Windows 8の開発者向けプレビュー版が提供されてからしばらく経ったことで、初めてWindows 8に触れた人の多くを襲う強烈な感情を脇に置いて、客観的に評価することも容易になってきた。遠くから眺めると、Windows 8には多くの美点がある。特に、インストールされているデスクトップアプリケーションにこだわるのをやめ、ウェブアプリケーションとWindows 8専用アプリケーションに移行できるのであれば、それらの美点は際立つ。この記事では、わたしが考えるWindows 8の美点を10項目挙げてみる。

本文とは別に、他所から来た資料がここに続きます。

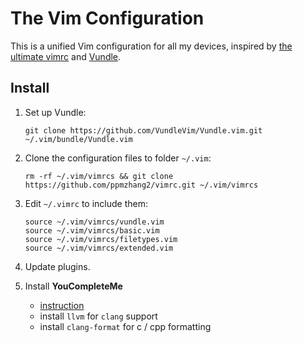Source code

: # The Vim Configuration

This is a unified Vim configuration for all my devices, inspired by [the ultimate vimrc](https://github.com/amix/vimrc) and [Vundle](https://github.com/VundleVim/Vundle.vim).

## Install

1. Set up Vundle:

   `git clone https://github.com/VundleVim/Vundle.vim.git ~/.vim/bundle/Vundle.vim`

2. Clone the configuration files to folder `~/.vim`:

   `rm -rf ~/.vim/vimrcs && git clone https://github.com/ppmzhang2/vimrc.git ~/.vim/vimrcs`

3. Edit `~/.vimrc` to include them:

    ```vim
    source ~/.vim/vimrcs/vundle.vim
    source ~/.vim/vimrcs/basic.vim
    source ~/.vim/vimrcs/filetypes.vim
    source ~/.vim/vimrcs/extended.vim
    ```

4. Update plugins.
5. Install **YouCompleteMe**
   - [instruction](https://github.com/ycm-core/YouCompleteMe#installation)
   - install `llvm` for `clang` support
   - install `clang-format` for c / cpp formatting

1.タブレット端末とタッチ操作向けにデザインされている
Microsoftは、Windows 8をタブレット端末とタッチUIパラダイムで使えるものにするために頑張っており、この努力は逆に従来のデスクトップユーザーを遠ざけてしまうほどの所まで来ている。MicrosoftがMetro UIに対する批判にどう向き合うかは、まだ今後の課題だ。ただ、わたしはMetro UIのスマートフォンを半年以上使っているが、このUIはタッチ操作には極めて有効であり、個人的にはWindows 8を載せたタブレット端末を待ち望んでいる。
2.アプリケーションデータを「共有」できる
アプリケーションの開発モデルで大きく変更されたことの1つに、Windows 8用の(新しいMetro UIとWinRT APIを使用する)アプリケーションは、注意深く定義されたインターフェースを除いては、ファイルシステム経由でさえ互いに直接通信することはしないということがある。これは開発者にとっては多少制約になる一方で、アプリケーションがデータを共有する際には、Windowsがデータがどう共有されているかを知っており、データの共有を簡単にしてくれるということを意味している。例えば、画像を扱うアプリケーションがあるとき、それを使ってFacebookに写真をアップロードするアプリケーションとデータを共有したりできるということだ。これは、異なるソフトウェア会社が作ったアプリケーションはシームレスに一緒に動作するようになり、しかも開発者がそのために何か特別なことをする必要はないということを意味しており、開発者により大きなパワーを与える。
3.アプリケーションをOSに統合できる
アプリケーションがお互いに「共有」できるのと同様に、Windowsそのものとも同じことが可能だ。繰り返しになるが、これによって、アプリケーションを作る側ではあまり苦労することなく、非常に気の利いた統合を行うことが可能になる。例えば、新しいソーシャルネットワーキングアプリケーションが登場した数週間後には、Windowsがそのアプリケーションの友人リストを連絡先リストに利用できるようになったり、写真を自分の写真ギャラリーに入れたりすることができるようになるかも知れない。可能性はいくらでもある。
4.ARMをサポートしている
ARMのCPUは、全員が使うようなものではないし、用途も限られているが、多くのモバイルベンダーがARMのプラットフォームに注力しており、これをよく理解している。ARMデバイスでは従来のWindowsアプリケーションを実行することはできないが、Windows 8専用アプリケーションは問題なく動かすことができる。これはハードウェアメーカーにとっても、ソフトウェア開発者にとっても、ユーザーにとっても素晴らしいことだ。
5.セキュリティが強化されている
Windows 8専用アプリケーションの新しいプログラミングモデルは、極めて安全だ。攻撃方法が見つかるであろうことは確実だろうが、専用アプリケーションのセキュリティを掻い潜るのはかなり難しくなるはずだ。MicrosoftはWindows 8で、これまでと逆のアプローチを用いている。すべてを許可しておき、何年もかけて徐々に制約を加えていく(そしてその過程で、XP SP2やVistaのようにアプリケーションを動かなくしてしまう)のではなく、最初は「なにも許可しない」ことを基本にしている。